Notibras

Não era pesadelo, mas um lindo sonho grandioso

Acordou no meio da madrugada em sobressalto. Estava tendo um sonho. Mas não era um pesadelo, ao contrário, era um lindo sonho. Era um sonho grandioso. Mas se sentia confuso, sem saber se ainda estava sonhando ou se já tinha voltado à realidade. Lembrava-se de cada detalhe. Alcançou um copo d’água à cabeceira, tomou alguns goles para se acalmar e por fim constatou estar acordado. Mas seu sentimento de urgência não desvanecia, movia-se devagar para não deixar que seus pensamentos se dispersassem. O sonho, por incrível que fosse, no fundo lhe parecia possível. Lançou mão de seu laptop e começou a escrever freneticamente ponto por ponto.

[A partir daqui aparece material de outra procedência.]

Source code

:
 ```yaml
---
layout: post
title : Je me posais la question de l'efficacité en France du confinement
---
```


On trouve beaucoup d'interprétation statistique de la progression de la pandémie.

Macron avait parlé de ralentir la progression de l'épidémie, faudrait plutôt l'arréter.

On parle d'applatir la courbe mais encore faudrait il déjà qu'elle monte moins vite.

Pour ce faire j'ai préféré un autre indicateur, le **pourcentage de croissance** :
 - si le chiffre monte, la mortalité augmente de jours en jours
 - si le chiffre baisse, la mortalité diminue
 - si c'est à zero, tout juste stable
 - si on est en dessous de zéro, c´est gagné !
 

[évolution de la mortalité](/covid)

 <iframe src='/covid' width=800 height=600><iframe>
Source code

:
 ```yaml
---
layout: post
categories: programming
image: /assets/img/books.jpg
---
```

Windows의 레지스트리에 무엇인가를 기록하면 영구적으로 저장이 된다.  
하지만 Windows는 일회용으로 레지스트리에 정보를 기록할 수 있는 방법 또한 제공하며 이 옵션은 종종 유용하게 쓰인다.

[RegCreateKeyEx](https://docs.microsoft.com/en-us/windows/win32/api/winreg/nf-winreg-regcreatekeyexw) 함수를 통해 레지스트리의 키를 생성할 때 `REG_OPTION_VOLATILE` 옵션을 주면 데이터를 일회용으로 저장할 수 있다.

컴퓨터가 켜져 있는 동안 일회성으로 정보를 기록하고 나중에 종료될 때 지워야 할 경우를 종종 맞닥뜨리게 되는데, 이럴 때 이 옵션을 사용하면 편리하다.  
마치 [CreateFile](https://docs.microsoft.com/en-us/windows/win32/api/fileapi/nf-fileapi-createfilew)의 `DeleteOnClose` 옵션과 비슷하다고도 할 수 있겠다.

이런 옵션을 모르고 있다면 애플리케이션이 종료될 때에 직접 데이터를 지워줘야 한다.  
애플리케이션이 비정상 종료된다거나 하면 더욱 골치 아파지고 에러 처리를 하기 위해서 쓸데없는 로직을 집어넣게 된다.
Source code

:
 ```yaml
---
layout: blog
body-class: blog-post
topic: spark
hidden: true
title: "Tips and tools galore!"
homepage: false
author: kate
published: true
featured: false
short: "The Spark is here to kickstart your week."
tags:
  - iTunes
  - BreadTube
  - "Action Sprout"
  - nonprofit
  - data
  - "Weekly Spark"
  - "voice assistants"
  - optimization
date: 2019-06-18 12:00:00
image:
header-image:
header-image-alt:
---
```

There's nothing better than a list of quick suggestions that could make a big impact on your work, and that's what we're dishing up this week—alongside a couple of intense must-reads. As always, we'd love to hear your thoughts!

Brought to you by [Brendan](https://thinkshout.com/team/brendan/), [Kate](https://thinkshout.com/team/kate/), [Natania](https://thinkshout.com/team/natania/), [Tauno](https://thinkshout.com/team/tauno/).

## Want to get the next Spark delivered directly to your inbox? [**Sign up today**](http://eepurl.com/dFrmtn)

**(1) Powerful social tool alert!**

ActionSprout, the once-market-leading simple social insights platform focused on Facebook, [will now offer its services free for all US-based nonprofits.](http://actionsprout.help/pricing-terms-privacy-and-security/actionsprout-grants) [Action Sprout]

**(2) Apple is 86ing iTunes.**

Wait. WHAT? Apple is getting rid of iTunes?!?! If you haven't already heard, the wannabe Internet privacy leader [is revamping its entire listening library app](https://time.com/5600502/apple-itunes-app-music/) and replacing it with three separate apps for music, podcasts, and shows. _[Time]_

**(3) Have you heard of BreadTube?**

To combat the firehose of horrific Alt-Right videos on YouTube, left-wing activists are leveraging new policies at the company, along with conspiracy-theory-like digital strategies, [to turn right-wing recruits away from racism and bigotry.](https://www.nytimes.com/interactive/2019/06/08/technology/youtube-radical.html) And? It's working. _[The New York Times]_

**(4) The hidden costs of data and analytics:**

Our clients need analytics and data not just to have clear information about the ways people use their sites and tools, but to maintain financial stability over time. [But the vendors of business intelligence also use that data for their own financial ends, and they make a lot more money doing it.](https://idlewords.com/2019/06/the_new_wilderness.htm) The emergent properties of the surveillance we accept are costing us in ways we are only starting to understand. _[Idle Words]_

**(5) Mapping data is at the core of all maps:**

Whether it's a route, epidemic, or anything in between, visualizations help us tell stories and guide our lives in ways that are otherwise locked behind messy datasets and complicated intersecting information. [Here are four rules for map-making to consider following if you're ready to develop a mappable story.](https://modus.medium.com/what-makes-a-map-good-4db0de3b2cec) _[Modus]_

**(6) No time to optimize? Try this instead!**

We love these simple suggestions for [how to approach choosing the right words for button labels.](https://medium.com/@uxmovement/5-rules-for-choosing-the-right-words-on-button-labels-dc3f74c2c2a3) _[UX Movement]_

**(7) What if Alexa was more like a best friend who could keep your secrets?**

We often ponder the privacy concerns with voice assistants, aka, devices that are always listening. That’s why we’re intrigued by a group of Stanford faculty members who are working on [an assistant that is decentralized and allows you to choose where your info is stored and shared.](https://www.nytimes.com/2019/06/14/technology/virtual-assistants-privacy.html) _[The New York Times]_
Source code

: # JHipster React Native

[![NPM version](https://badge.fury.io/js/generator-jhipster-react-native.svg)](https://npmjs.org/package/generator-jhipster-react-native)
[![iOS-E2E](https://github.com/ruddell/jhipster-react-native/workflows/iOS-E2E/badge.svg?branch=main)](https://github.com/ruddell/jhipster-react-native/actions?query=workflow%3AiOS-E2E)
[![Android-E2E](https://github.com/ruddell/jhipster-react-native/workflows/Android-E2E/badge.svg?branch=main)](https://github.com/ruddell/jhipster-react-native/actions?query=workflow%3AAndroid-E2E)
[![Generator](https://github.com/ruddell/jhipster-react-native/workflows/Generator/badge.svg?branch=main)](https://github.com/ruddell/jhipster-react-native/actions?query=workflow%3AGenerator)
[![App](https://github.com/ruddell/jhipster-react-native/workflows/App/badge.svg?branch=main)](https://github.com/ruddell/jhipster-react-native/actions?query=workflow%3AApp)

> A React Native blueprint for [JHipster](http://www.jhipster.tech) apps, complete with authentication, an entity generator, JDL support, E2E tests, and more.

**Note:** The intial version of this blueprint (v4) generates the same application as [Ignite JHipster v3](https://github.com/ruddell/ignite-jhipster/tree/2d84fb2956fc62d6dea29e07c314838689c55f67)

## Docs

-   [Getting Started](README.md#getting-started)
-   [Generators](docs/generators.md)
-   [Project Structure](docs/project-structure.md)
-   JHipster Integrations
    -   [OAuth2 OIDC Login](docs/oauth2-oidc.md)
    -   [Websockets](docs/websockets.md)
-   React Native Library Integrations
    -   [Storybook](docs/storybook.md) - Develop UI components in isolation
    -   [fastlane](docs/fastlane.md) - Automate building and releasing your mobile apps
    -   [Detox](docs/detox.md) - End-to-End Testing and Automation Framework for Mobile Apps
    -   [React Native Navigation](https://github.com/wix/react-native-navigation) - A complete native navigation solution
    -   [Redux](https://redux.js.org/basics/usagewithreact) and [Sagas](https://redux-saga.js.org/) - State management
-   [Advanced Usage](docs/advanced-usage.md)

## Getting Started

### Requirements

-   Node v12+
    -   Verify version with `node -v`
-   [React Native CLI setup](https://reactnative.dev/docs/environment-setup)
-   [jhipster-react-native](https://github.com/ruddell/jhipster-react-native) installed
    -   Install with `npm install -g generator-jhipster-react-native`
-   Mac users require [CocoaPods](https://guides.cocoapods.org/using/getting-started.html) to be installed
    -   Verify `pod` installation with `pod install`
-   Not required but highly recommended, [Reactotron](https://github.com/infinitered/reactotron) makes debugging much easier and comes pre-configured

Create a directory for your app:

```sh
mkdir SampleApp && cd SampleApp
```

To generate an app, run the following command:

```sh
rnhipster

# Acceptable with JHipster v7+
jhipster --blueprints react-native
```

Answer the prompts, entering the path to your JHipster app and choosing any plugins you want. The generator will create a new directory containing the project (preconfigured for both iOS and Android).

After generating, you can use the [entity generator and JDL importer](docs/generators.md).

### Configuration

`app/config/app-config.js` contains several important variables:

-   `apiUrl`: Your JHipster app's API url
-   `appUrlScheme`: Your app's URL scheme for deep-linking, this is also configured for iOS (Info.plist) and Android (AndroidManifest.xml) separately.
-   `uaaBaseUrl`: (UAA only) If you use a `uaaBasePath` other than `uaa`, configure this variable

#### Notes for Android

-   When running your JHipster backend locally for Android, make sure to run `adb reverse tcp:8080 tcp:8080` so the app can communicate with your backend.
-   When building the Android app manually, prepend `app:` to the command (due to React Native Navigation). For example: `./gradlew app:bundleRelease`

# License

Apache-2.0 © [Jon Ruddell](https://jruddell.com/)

Era um deus, não sabia se maior do que Apolo e todos os outros deuses do Olimpo. Se era mais importante do que Iris e Osisris, Shiva, Brahma ou Vishnu, Odin, Alah, YHWH, o judeu e cristão. Se era mais elevado do que o próprio Buda e até mesmo se era o único “Deus” verdadeiro, talvez fosse, e senhor de tudo entre todas as mitologias. As únicas certezas, não era o Deus de Spinoza e conhecia seu poder.

Olhava de cima o mundo, enxergava toda fome, miséria, injustiça, trabalho escravo ou análogo à escravidão, a destruição da natureza e a crise climática, as guerras e a ameaça nuclear e as incontáveis tragédias humanas; e pensavam consigo (as três pessoas):

– De que adianta afinal, ser onipotente, onipresente e onisciente, se esses humanos, desde que comeram o fruto, só fazem bobagens com seu livre arbítrio? E nessas centenas de milhares de anos que habitam essa terra chamada Terra, nos parece, vão de mal a pior?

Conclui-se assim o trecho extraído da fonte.